> [Task to carry out]
From the entries below, list each line with "Long".

> [Records to process]
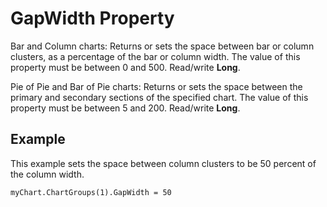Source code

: 
# GapWidth Property

Bar and Column charts: Returns or sets the space between bar or column clusters, as a percentage of the bar or column width. The value of this property must be between 0 and 500. Read/write  **Long**.

Pie of Pie and Bar of Pie charts: Returns or sets the space between the primary and secondary sections of the specified chart. The value of this property must be between 5 and 200. Read/write  **Long**.

## Example

This example sets the space between column clusters to be 50 percent of the column width.


```
myChart.ChartGroups(1).GapWidth = 50
```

> [Answer below]
Bar and Column charts: Returns or sets the space between bar or column clusters, as a percentage of the bar or column width. The value of this property must be between 0 and 500. Read/write  **Long**.
Pie of Pie and Bar of Pie charts: Returns or sets the space between the primary and secondary sections of the specified chart. The value of this property must be between 5 and 200. Read/write  **Long**.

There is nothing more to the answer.